EXERCISE BRIEF: Write out all records as given; omit images.

SUPPLIED MATERIAL:
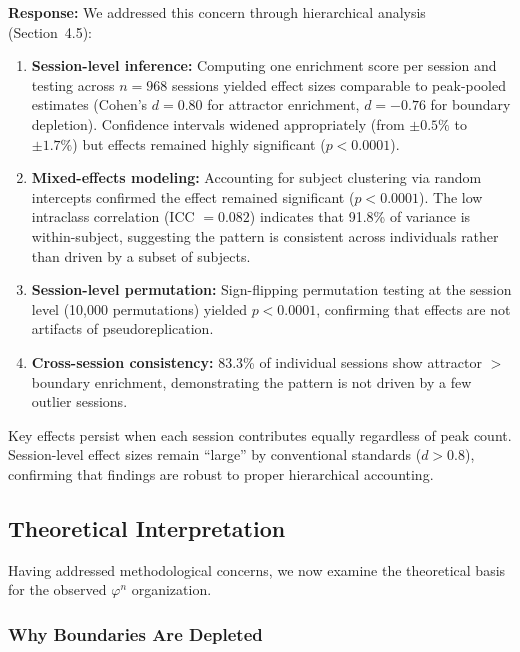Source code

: \documentclass[11pt,a4paper]{article}
\newcommand{\phisym}{\varphi}
\begin{document}
\textbf{Response:} We addressed this concern through hierarchical analysis (Section~4.5):

\begin{enumerate}
    \item \textbf{Session-level inference:} Computing one enrichment score per session and testing across $n = 968$ sessions yielded effect sizes comparable to peak-pooled estimates (Cohen's $d = 0.80$ for attractor enrichment, $d = -0.76$ for boundary depletion). Confidence intervals widened appropriately (from $\pm 0.5\%$ to $\pm 1.7\%$) but effects remained highly significant ($p < 0.0001$).

    \item \textbf{Mixed-effects modeling:} Accounting for subject clustering via random intercepts confirmed the effect remained significant ($p < 0.0001$). The low intraclass correlation (ICC $= 0.082$) indicates that 91.8\% of variance is within-subject, suggesting the pattern is consistent across individuals rather than driven by a subset of subjects.

    \item \textbf{Session-level permutation:} Sign-flipping permutation testing at the session level (10,000 permutations) yielded $p < 0.0001$, confirming that effects are not artifacts of pseudoreplication.

    \item \textbf{Cross-session consistency:} 83.3\% of individual sessions show attractor $>$ boundary enrichment, demonstrating the pattern is not driven by a few outlier sessions.
\end{enumerate}

Key effects persist when each session contributes equally regardless of peak count. Session-level effect sizes remain ``large'' by conventional standards ($d > 0.8$), confirming that findings are robust to proper hierarchical accounting.

\subsection{Theoretical Interpretation}
\label{sec:theoretical_interpretation}

Having addressed methodological concerns, we now examine the theoretical basis for the observed $\phisym^n$ organization.

\subsubsection{Why Boundaries Are Depleted}
\end{document}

OUTPUT OF THE TASK:
Source code

: \documentclass[11pt,a4paper]{article}
\newcommand{\phisym}{\varphi}
\begin{document}
\textbf{Response:} We addressed this concern through hierarchical analysis (Section~4.5):

\begin{enumerate}
    \item \textbf{Session-level inference:} Computing one enrichment score per session and testing across $n = 968$ sessions yielded effect sizes comparable to peak-pooled estimates (Cohen's $d = 0.80$ for attractor enrichment, $d = -0.76$ for boundary depletion). Confidence intervals widened appropriately (from $\pm 0.5\%$ to $\pm 1.7\%$) but effects remained highly significant ($p < 0.0001$).

    \item \textbf{Mixed-effects modeling:} Accounting for subject clustering via random intercepts confirmed the effect remained significant ($p < 0.0001$). The low intraclass correlation (ICC $= 0.082$) indicates that 91.8\% of variance is within-subject, suggesting the pattern is consistent across individuals rather than driven by a subset of subjects.

    \item \textbf{Session-level permutation:} Sign-flipping permutation testing at the session level (10,000 permutations) yielded $p < 0.0001$, confirming that effects are not artifacts of pseudoreplication.

    \item \textbf{Cross-session consistency:} 83.3\% of individual sessions show attractor $>$ boundary enrichment, demonstrating the pattern is not driven by a few outlier sessions.
\end{enumerate}

Key effects persist when each session contributes equally regardless of peak count. Session-level effect sizes remain ``large'' by conventional standards ($d > 0.8$), confirming that findings are robust to proper hierarchical accounting.

\subsection{Theoretical Interpretation}
\label{sec:theoretical_interpretation}

Having addressed methodological concerns, we now examine the theoretical basis for the observed $\phisym^n$ organization.

\subsubsection{Why Boundaries Are Depleted}
\end{document}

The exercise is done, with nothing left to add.